La radio nationale rwandaise a rapporté ce week-end que l'association Ibuka a boycotté une réunion sur les besoins des rescapés, organisée à Kigali vendredi par le greffier du TPIR, le Sénégalais Adama Dieng.

Le secrétaire général d'Ibuka, François-Xavier Ngarambe, a déclaré à Radio Rwanda que l'association exigeait entre autres que des juges et des avocats impliqués dans le procès Butare soient sanctionnés, et que tous les agents du service de protection des témoins soient remplacés "à commencer par leurs responsables".
Ibuka réclame en outre qu'il soit mis fin aux contrats des enquêteurs de la défense et des interprètes suspectés de génocide par l'association, et que les procès dans lesquels ils auraient eu à jouer un quelconque rôle soient révisés.

Ibuka exige par ailleurs que les victimes du génocide soient représentées en tant que partie civile dans les procès qui se déroulent au TPIR, et que le siège de cette juridiction soit transféré à Kigali.
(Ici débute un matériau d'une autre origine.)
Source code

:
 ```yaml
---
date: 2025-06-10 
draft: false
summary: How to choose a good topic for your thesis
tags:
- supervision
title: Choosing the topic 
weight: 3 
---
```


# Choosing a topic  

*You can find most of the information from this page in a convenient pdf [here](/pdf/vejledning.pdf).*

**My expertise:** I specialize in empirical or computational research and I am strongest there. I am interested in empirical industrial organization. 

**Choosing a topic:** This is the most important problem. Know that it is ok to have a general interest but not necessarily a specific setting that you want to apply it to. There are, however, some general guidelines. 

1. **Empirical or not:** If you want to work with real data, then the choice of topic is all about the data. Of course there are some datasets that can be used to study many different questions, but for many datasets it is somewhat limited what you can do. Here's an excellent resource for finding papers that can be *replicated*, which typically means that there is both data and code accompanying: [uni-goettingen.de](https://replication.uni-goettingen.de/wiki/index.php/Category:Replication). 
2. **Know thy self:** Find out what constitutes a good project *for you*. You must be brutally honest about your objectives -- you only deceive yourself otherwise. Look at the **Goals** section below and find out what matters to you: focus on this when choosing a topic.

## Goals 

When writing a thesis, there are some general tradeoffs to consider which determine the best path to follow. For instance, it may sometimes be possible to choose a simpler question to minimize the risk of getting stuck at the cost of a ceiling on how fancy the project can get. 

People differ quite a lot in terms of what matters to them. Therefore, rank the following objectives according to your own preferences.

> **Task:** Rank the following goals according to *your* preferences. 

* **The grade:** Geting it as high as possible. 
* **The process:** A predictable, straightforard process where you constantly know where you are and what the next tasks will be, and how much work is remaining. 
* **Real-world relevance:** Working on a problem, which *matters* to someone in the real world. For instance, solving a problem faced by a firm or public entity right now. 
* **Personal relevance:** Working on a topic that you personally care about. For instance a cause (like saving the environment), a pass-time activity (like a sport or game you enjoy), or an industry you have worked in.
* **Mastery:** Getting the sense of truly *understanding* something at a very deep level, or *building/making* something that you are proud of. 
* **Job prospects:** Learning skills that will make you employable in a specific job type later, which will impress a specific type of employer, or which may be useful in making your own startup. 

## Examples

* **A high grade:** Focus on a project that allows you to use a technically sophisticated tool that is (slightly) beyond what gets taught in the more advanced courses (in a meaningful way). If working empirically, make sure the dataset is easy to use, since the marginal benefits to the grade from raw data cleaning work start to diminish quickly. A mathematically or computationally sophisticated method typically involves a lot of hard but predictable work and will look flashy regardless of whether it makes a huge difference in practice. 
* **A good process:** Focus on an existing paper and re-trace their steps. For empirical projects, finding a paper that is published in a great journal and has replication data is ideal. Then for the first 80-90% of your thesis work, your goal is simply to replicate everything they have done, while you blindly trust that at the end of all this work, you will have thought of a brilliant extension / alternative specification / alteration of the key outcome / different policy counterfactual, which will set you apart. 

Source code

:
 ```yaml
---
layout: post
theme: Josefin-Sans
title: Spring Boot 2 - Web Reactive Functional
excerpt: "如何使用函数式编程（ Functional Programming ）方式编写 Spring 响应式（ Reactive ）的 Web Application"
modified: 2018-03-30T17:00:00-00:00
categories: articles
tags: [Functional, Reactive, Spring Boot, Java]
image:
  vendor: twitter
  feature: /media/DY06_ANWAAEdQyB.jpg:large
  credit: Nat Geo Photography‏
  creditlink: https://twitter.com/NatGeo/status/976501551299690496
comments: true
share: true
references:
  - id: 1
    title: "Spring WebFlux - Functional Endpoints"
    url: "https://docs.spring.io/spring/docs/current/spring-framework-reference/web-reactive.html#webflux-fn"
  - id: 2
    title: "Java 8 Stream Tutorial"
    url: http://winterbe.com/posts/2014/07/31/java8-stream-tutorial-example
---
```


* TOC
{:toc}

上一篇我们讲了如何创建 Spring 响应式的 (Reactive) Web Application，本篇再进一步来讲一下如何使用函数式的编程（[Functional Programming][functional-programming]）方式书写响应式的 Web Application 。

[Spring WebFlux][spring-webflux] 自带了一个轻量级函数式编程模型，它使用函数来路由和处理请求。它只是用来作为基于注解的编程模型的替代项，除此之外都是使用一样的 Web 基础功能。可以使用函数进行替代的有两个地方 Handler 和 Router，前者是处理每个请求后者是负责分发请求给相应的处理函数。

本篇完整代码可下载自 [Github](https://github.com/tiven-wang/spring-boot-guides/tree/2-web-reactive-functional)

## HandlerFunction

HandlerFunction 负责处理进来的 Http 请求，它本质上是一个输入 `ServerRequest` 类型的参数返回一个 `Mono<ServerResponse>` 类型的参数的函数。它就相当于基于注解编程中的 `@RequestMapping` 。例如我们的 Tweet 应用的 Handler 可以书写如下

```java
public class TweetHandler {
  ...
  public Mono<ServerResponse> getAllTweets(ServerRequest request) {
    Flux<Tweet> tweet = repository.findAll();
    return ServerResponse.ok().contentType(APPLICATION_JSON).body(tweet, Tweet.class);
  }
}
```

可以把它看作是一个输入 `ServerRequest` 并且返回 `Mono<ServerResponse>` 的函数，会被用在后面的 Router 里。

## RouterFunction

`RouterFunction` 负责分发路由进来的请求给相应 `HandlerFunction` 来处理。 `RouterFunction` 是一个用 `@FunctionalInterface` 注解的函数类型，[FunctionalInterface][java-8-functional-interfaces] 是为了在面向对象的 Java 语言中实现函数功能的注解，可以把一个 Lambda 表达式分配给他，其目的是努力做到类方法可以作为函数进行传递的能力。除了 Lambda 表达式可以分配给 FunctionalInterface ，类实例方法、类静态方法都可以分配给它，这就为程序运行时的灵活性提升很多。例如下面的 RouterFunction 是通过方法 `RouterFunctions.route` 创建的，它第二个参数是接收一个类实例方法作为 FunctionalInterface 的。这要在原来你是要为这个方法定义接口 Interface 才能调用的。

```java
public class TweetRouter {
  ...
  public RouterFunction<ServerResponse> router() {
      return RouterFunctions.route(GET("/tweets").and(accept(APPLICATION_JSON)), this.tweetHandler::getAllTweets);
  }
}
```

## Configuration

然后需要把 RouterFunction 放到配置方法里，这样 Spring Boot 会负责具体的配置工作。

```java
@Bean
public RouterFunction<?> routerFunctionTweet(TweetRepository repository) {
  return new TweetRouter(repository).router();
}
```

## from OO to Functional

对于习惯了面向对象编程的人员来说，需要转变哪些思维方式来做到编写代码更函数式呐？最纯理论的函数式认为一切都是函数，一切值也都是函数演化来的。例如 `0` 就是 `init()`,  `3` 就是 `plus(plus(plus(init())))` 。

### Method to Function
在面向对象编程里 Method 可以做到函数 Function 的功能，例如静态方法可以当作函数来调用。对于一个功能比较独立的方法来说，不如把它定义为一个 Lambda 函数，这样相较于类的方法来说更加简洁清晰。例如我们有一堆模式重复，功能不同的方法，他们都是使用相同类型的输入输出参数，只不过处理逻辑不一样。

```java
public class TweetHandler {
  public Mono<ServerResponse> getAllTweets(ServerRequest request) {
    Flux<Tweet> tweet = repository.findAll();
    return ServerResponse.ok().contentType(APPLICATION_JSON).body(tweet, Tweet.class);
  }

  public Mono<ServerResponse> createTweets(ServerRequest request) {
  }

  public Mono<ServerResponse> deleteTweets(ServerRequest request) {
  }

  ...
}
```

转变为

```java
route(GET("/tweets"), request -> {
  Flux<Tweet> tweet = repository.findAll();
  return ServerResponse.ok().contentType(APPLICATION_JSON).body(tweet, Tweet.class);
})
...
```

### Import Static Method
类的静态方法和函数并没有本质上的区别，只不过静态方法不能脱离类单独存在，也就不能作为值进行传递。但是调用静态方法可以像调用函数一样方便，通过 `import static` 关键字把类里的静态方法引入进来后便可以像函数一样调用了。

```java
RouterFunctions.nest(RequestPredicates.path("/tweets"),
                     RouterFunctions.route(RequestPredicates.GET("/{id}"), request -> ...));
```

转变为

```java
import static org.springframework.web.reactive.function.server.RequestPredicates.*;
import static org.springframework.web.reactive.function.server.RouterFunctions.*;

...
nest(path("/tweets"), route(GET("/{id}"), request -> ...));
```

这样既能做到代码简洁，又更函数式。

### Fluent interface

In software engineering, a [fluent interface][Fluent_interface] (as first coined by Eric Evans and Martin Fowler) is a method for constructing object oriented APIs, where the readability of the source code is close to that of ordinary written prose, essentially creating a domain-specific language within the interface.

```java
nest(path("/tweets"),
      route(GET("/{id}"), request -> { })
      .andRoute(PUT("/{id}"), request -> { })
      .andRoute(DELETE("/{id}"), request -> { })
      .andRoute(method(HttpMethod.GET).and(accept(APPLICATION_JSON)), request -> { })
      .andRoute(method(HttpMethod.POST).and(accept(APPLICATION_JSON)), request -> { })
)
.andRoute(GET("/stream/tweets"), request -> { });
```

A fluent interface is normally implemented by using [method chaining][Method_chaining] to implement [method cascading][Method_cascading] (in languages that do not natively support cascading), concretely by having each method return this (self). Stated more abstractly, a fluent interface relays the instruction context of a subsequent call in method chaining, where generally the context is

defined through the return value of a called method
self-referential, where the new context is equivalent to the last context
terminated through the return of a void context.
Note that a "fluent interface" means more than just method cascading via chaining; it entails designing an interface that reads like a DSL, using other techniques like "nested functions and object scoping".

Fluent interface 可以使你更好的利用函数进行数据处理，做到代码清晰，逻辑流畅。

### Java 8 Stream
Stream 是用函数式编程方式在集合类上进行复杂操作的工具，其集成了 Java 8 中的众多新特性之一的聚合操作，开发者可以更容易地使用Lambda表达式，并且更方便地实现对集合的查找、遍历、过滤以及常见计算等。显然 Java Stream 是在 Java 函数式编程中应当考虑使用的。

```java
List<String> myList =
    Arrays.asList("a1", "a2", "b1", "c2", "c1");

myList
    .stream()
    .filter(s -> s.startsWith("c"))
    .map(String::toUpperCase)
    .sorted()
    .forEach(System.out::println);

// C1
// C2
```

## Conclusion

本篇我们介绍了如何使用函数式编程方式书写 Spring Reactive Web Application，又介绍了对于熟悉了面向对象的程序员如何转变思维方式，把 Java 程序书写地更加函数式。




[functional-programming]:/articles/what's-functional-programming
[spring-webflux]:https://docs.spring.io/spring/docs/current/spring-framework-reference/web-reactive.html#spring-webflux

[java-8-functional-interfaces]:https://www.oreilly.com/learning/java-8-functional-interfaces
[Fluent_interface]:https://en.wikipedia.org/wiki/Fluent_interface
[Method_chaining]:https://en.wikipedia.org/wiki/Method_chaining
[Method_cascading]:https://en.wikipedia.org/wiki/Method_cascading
Ibuka et AVEGA avaient pour la première fois annoncé qu'ils coupaient les ponts avec le TPIR au mois de janvier dernier, estimant qu'ils ne pouvaient plus collaborer "avec tous ceux qui nous demandent de continuer à relater l’innommable qui nous est survenu devant ceux qui nous tournent en ridicule et banalisent notre souffrance."

La plupart des témoins à charge viennent du Rwanda et sont le plus souvent membres des associations des rescapés du génocide.